POSIZIONE DI SINDACALISTI SULLE GABBIE SALARIALI


BONANI DELLA CISL (PAOLO GRISERI, REPUBBLICA 12/8/2009)
ROMA - L´introduzione delle gabbie salariali «farebbe inevitabilmente saltare gli accordi sul nuovo modello contrattuale» perché «abolirebbe il ruolo di sindacati e imprese». Piuttosto «sarebbe utile cancellare totalmente la tassazione sulla contrattazione integrativa, quella che premia la produttività, territoriale o aziendale che sia». Il leader della Cisl, Raffaele Bonanni, reagisce alle proposte leghiste sul salario differenziato tra Nord e Sud.
Bonanni, quali sono, a suo parere, i motivi di questa offensiva sui salari diffenziati tra Nord e Sud?
«La proposta sembra motivata dall´idea di alimentare l´invidia sociale di un gruppo di lavoratori contro altri individuando, sulla base di luoghi comuni e chiacchiere da bar, categorie di presunti privilegiati da colpire».
Luoghi comuni? Non è vero che la vita costa di più a Milano che a Napoli?
«Siamo seri. Se vogliamo stilare una classifica dobbiamo tenere conto che a Sud i servizi sono meno efficienti, che le banche costano di più, che è quasi assente il tempo pieno nelle scuole e che, per il basso livello dei servizi sanitari, spesso le persone sono costrette ai pellegrinaggi nel Nord per farsi curare. Qualcuno è in grado di calcolare questi costi?».
Una boutade estiva?
«Una deriva pericolosa che c´è da sperare il governo non voglia seguire».
I contratti territoriali che voi, a differenza della Cgil, proponete di rafforzare, non finirebbero per ottenere lo stesso risultato? Territorio ricco, salario ricco e viceversa?
«Noi proponiamo di pagare a livello territoriale o aziendale la produttività dei lavoratori. Lo proponiamo oggi come lo abbiamo proposto negli anni scorsi insieme a tutti i sindacati, compresa la Cgil. La riduzione dei contributi nei contratti di secondo livello è stata decisa dal governo Prodi con l´accordo della gran parte dei partiti del centrosinistra. Il governo Berlusconi ha proseguito sulla stessa strada abolendo una prima quota di tasse. Non si capisce perché un sindacato non dovrebbe essere d´accordo. Noi chiediamo di più: proponiamo di abolire completamente la tassazione sugli aumenti salariali legati alla produttività. Così si estende davvero quella contrattazione di secondo livello che è più vicina alle esigenze dei territori».
Quale area sarebbe favorita da una misura del genere?
«Visto che la maggior parte dei lavoratori dipendenti sta al Nord, faccia lei».

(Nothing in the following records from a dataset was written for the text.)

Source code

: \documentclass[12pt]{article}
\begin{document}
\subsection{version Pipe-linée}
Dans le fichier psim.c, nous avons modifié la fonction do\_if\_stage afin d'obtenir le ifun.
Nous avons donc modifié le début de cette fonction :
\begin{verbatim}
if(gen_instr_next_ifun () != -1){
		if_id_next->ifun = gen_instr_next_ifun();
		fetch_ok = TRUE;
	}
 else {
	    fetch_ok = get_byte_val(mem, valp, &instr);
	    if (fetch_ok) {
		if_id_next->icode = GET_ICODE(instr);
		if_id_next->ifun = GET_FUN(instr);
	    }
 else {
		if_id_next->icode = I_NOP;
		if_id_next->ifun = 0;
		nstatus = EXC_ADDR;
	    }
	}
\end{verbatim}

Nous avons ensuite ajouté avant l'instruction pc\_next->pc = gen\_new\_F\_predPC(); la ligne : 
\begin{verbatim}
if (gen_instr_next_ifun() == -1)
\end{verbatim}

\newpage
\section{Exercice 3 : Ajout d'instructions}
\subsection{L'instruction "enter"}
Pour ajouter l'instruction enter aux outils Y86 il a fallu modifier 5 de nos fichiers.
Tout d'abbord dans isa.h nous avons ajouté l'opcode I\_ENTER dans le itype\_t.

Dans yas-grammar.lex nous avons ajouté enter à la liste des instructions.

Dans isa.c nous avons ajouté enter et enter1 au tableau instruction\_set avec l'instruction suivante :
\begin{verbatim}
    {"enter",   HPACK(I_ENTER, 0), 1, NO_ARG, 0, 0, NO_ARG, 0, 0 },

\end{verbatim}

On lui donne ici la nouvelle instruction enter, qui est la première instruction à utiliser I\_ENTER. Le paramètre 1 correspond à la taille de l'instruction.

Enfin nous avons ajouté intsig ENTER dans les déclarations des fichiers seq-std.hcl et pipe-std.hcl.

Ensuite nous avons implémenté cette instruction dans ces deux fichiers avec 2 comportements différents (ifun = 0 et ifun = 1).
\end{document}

In questo modo non verrebbe ridotto al lumicino il contratto nazionale che tutela tutti, anche chi non ha il sindacato in fabbrica?

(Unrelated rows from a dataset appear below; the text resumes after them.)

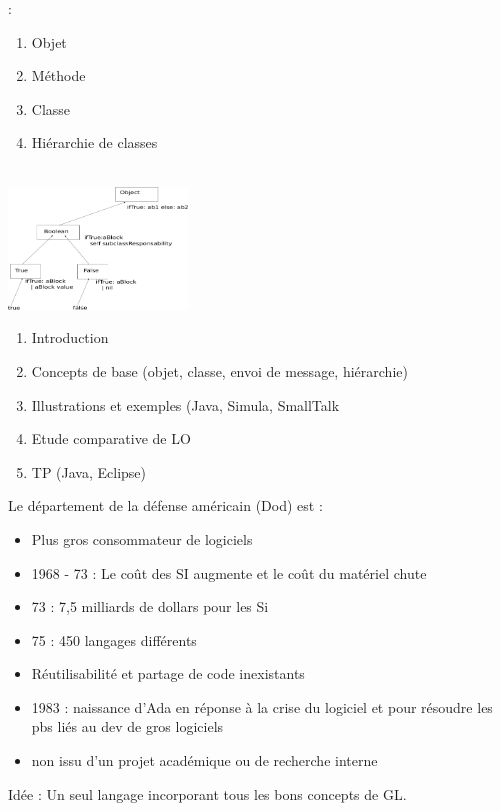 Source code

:  : 
\begin{enumerate}
	\item Objet
	\item Méthode
	\item Classe
	\item Hiérarchie de classes
\end{enumerate}

\\
\includegraphics[width=180px]{Images/fig1.pdf}

\begin{enumerate}
	\item Introduction
	\item Concepts de base (objet, classe, envoi de message, hiérarchie)
	\item Illustrations et exemples (Java, Simula, SmallTalk
	\item Etude comparative de LO
	\item TP (Java, Eclipse)
\end{enumerate}

Le département de la défense américain (Dod) est : 
\begin{itemize}
	\item Plus gros consommateur de logiciels
	\item 1968 - 73 : Le coût des SI augmente et le coût du matériel chute
	\item 73 : 7,5 milliards de dollars pour les Si
	\item 75 : 450 langages différents
	\item Réutilisabilité et partage de code inexistants
	\item 1983 : naissance d'Ada en réponse à la crise du logiciel et pour résoudre les pbs liés au dev de gros logiciels
	\item non issu d'un projet académique ou de recherche interne
\end{itemize}
Idée : Un seul langage incorporant tous les bons concepts de GL.\\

«Guardi, il sindacato e la tv sono stati i due fattori che hanno realizzato davvero l´unità del paese. Un ruolo importante lo ha svolto proprio il contratto nazionale che garantisce uno stipendio di base uguale ai lavoratori italiani. Non saremo certo noi a metterlo in discussione o a muoverci in direzione contraria».

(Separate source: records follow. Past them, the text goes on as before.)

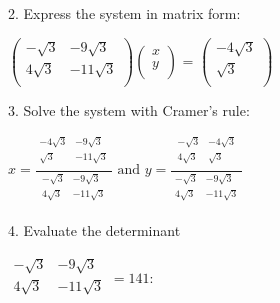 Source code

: \documentclass{article}
\begin{document}
2. Express the system in matrix form:

$\left(
        \begin{array}{cc}
-\sqrt{3}  & -9 \sqrt{3}  \\
                4 \sqrt{3} & -11 \sqrt{3} \\
            \end{array}
        \right)\left(
        \begin{array}{c}
x \\
                y \\
            \end{array}
        \right)\text{ = }\left(
        \begin{array}{c}
-4 \sqrt{3} \\
                \sqrt{3}    \\
            \end{array}
        \right)$

3. Solve the system with Cramer's rule:

$x=\frac{
            \begin{array}{|c|c|}
-4 \sqrt{3} & -9 \sqrt{3}  \\
                \sqrt{3}    & -11 \sqrt{3} \\
            \end{array}
        }{
            \begin{array}{|c|c|}
-\sqrt{3}  & -9 \sqrt{3}  \\
                4 \sqrt{3} & -11 \sqrt{3} \\
            \end{array}
        }\text{ and }y=\frac{
            \begin{array}{|c|c|}
-\sqrt{3}  & -4 \sqrt{3} \\
                4 \sqrt{3} & \sqrt{3}    \\
            \end{array}
        }{
            \begin{array}{|c|c|}
-\sqrt{3}  & -9 \sqrt{3}  \\
                4 \sqrt{3} & -11 \sqrt{3} \\
            \end{array}
        }$

4. Evaluate the determinant 

$\begin{array}{|c|c|}
-\sqrt{3}  & -9 \sqrt{3}  \\
            4 \sqrt{3} & -11 \sqrt{3} \\
        \end{array}
        =141:$
\end{document}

EPIFANI DELLA CGIL (LUISA GRION, REPUBBLICA 6/8/2009)
ROMA - E´ vero: il costo della vita al Sud è più basso rispetto che al Nord. Ma pensare che le diseguaglianze si risolvano tagliando le buste paga di chi vive nelle regioni meridionali è pura demagogia. Per Guglielmo Epifani, leader della Cgil, l´impostazione va rovesciata: il vero problema - assicura - è che in Italia i salari sono bassi dappertutto. E le differenze di stipendio - o gabbie salariali - ci sono già: fra Nord e Sud, ma non solo. Aumentare i divari sarebbe un fatto «inaccettabile» che renderebbe ancora più dura la capacità di tenuta delle famiglie davanti alla crisi, di cui il sindacato non vede affatto la fine.
Cosa si aspetta la Cgil dalla riapertura delle fabbriche a settembre? Il peggio non è passato?
«Purtroppo temiamo che in autunno possa realizzarsi un pericoloso paradosso dovuto all´eccezionale durata della fase critica, che ormai va avanti da un anno. Forse la produzione interromperà la discesa, ma la disoccupazione rischia di aumentare. I segnali che anche in agosto arrivano dalle fabbriche non sono buoni: le imprese, consumati i periodi di cassa integrazione, ora possono chiudere e mettere i dipendenti fuori dall´azienda. Sono d´accordo con la Marcegaglia: ci saranno altri mesi duri».
Abi e piccole imprese hanno appena siglato un accordo sul credito, avrà effetti sulla capacità di resistenza delle imprese?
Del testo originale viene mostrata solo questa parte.